(INPUT FOR THIS TASK begins)

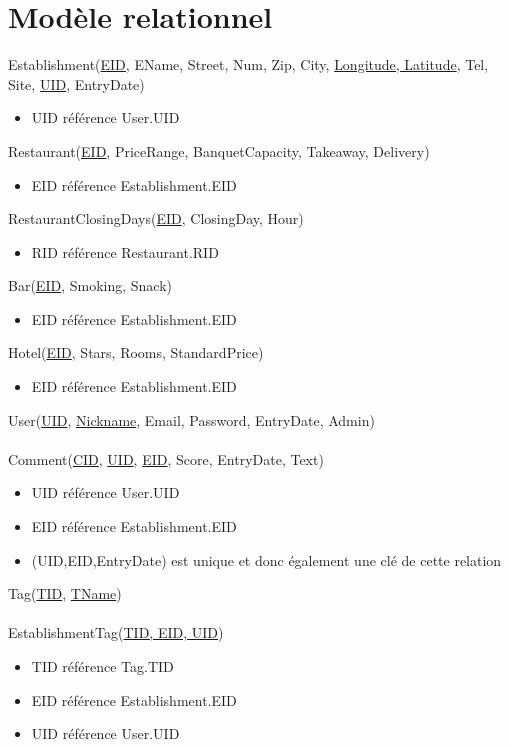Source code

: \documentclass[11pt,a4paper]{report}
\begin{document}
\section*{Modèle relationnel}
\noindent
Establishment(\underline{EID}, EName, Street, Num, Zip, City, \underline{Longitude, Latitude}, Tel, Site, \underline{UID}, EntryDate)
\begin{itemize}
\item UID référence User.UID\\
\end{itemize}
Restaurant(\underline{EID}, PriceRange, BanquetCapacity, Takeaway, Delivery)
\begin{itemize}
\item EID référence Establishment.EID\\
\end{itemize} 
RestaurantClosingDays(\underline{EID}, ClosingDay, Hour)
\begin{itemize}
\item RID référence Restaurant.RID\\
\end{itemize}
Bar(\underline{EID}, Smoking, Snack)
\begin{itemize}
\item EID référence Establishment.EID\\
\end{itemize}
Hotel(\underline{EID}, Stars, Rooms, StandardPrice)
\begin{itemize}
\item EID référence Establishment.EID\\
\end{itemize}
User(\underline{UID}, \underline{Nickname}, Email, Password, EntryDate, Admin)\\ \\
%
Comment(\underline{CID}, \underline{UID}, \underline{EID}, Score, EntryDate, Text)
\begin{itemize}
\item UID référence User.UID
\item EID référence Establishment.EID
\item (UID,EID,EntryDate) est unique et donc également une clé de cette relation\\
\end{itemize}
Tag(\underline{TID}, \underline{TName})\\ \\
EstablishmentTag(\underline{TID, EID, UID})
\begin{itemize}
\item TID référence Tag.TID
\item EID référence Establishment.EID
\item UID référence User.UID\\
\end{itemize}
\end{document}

(INPUT FOR THIS TASK ends)
(INPUT FOR THIS TASK begins)

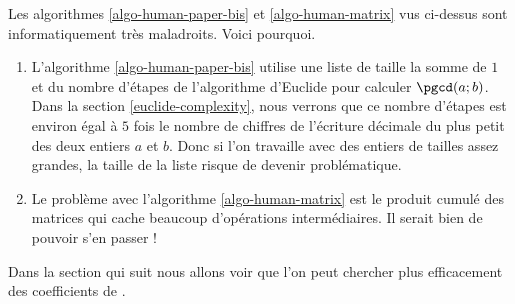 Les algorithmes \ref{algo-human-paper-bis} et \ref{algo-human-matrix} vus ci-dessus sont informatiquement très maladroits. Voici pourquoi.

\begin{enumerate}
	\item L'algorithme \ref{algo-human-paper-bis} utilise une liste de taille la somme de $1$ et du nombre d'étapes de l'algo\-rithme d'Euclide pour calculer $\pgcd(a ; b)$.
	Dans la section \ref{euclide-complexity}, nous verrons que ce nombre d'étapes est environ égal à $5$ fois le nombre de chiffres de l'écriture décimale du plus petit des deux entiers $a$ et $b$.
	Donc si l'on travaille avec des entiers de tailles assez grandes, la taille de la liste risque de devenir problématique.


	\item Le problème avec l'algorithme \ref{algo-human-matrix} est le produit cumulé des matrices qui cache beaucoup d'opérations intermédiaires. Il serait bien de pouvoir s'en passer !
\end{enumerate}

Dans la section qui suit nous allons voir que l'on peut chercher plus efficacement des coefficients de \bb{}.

(INPUT FOR THIS TASK ends)

Scan the data for the word "section" and copy every line where it shows up.

\section*{Modèle relationnel}
	Dans la section \ref{euclide-complexity}, nous verrons que ce nombre d'étapes est environ égal à $5$ fois le nombre de chiffres de l'écriture décimale du plus petit des deux entiers $a$ et $b$.
Dans la section qui suit nous allons voir que l'on peut chercher plus efficacement des coefficients de \bb{}.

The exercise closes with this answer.